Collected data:
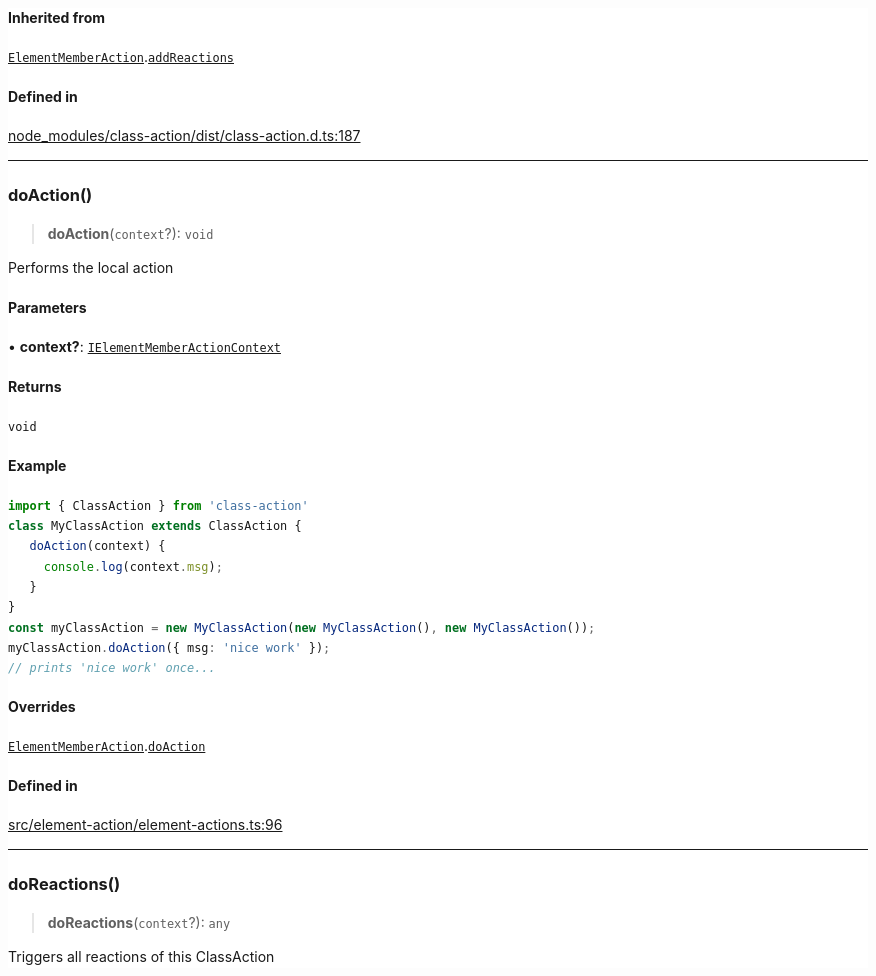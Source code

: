 #### Inherited from

[`ElementMemberAction`](ElementMemberAction.md).[`addReactions`](ElementMemberAction.md#addreactions)

#### Defined in

[node\_modules/class-action/dist/class-action.d.ts:187](https://github.com/mksunny1/element-action/blob/069387d31a8c3558646d97c8e67f5eae108721ba/node_modules/class-action/dist/class-action.d.ts#L187)

***

### doAction()

> **doAction**(`context`?): `void`

Performs the local action

#### Parameters

• **context?**: [`IElementMemberActionContext`](../interfaces/IElementMemberActionContext.md)

#### Returns

`void`

#### Example

```ts
import { ClassAction } from 'class-action'
class MyClassAction extends ClassAction {
   doAction(context) {
     console.log(context.msg);
   }
}
const myClassAction = new MyClassAction(new MyClassAction(), new MyClassAction());
myClassAction.doAction({ msg: 'nice work' });
// prints 'nice work' once...
```

#### Overrides

[`ElementMemberAction`](ElementMemberAction.md).[`doAction`](ElementMemberAction.md#doaction)

#### Defined in

[src/element-action/element-actions.ts:96](https://github.com/mksunny1/element-action/blob/069387d31a8c3558646d97c8e67f5eae108721ba/src/element-action/element-actions.ts#L96)

***

### doReactions()

> **doReactions**(`context`?): `any`

Triggers all reactions of this ClassAction
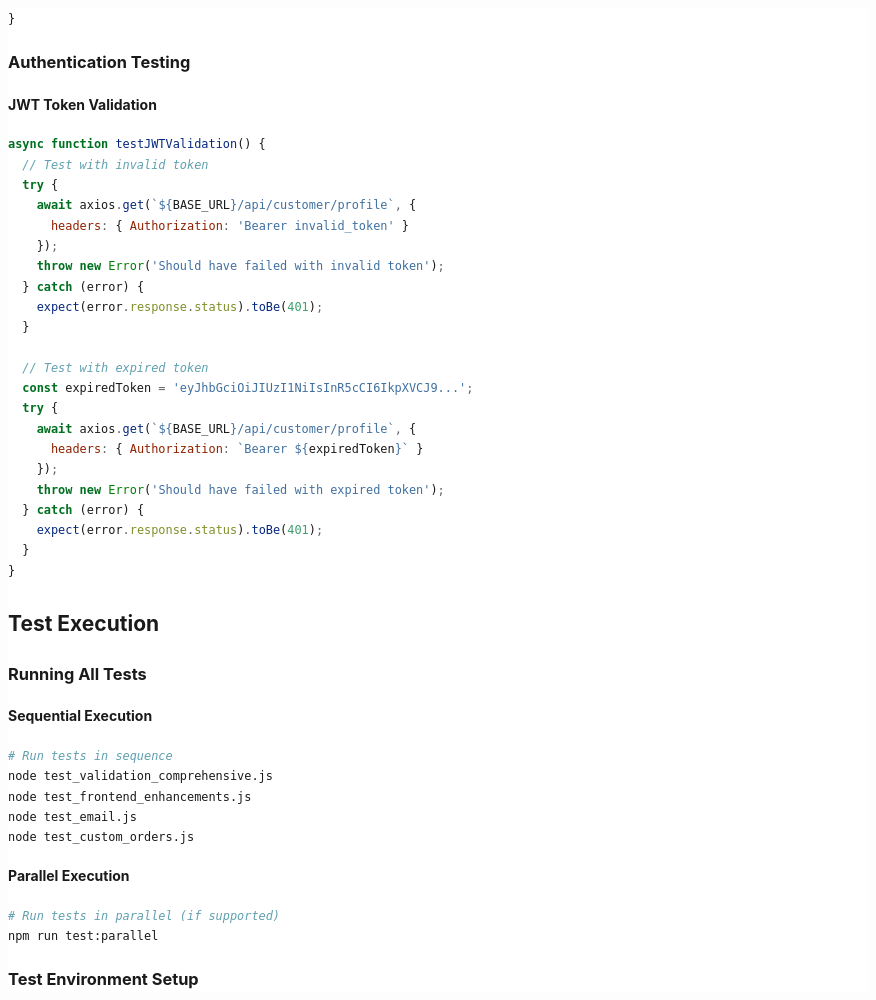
 ```javascript
}
```

### Authentication Testing

#### JWT Token Validation
```javascript
async function testJWTValidation() {
  // Test with invalid token
  try {
    await axios.get(`${BASE_URL}/api/customer/profile`, {
      headers: { Authorization: 'Bearer invalid_token' }
    });
    throw new Error('Should have failed with invalid token');
  } catch (error) {
    expect(error.response.status).toBe(401);
  }
  
  // Test with expired token
  const expiredToken = 'eyJhbGciOiJIUzI1NiIsInR5cCI6IkpXVCJ9...';
  try {
    await axios.get(`${BASE_URL}/api/customer/profile`, {
      headers: { Authorization: `Bearer ${expiredToken}` }
    });
    throw new Error('Should have failed with expired token');
  } catch (error) {
    expect(error.response.status).toBe(401);
  }
}
```

## Test Execution

### Running All Tests

#### Sequential Execution
```bash
# Run tests in sequence
node test_validation_comprehensive.js
node test_frontend_enhancements.js
node test_email.js
node test_custom_orders.js
```

#### Parallel Execution
```bash
# Run tests in parallel (if supported)
npm run test:parallel
```

### Test Environment Setup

■ **Task instructions**: Word for word, repeat all the data, but not its images.

■ **Response to this exercise**:
Source code

: #### Inherited from

[`ElementMemberAction`](ElementMemberAction.md).[`addReactions`](ElementMemberAction.md#addreactions)

#### Defined in

[node\_modules/class-action/dist/class-action.d.ts:187](https://github.com/mksunny1/element-action/blob/069387d31a8c3558646d97c8e67f5eae108721ba/node_modules/class-action/dist/class-action.d.ts#L187)

***

### doAction()

> **doAction**(`context`?): `void`

Performs the local action

#### Parameters

• **context?**: [`IElementMemberActionContext`](../interfaces/IElementMemberActionContext.md)

#### Returns

`void`

#### Example

```ts
import { ClassAction } from 'class-action'
class MyClassAction extends ClassAction {
   doAction(context) {
     console.log(context.msg);
   }
}
const myClassAction = new MyClassAction(new MyClassAction(), new MyClassAction());
myClassAction.doAction({ msg: 'nice work' });
// prints 'nice work' once...
```

#### Overrides

[`ElementMemberAction`](ElementMemberAction.md).[`doAction`](ElementMemberAction.md#doaction)

#### Defined in

[src/element-action/element-actions.ts:96](https://github.com/mksunny1/element-action/blob/069387d31a8c3558646d97c8e67f5eae108721ba/src/element-action/element-actions.ts#L96)

***

### doReactions()

> **doReactions**(`context`?): `any`

Triggers all reactions of this ClassAction
 ```javascript
}
```

### Authentication Testing

#### JWT Token Validation
```javascript
async function testJWTValidation() {
  // Test with invalid token
  try {
    await axios.get(`${BASE_URL}/api/customer/profile`, {
      headers: { Authorization: 'Bearer invalid_token' }
    });
    throw new Error('Should have failed with invalid token');
  } catch (error) {
    expect(error.response.status).toBe(401);
  }
  
  // Test with expired token
  const expiredToken = 'eyJhbGciOiJIUzI1NiIsInR5cCI6IkpXVCJ9...';
  try {
    await axios.get(`${BASE_URL}/api/customer/profile`, {
      headers: { Authorization: `Bearer ${expiredToken}` }
    });
    throw new Error('Should have failed with expired token');
  } catch (error) {
    expect(error.response.status).toBe(401);
  }
}
```

## Test Execution

### Running All Tests

#### Sequential Execution
```bash
# Run tests in sequence
node test_validation_comprehensive.js
node test_frontend_enhancements.js
node test_email.js
node test_custom_orders.js
```

#### Parallel Execution
```bash
# Run tests in parallel (if supported)
npm run test:parallel
```

### Test Environment Setup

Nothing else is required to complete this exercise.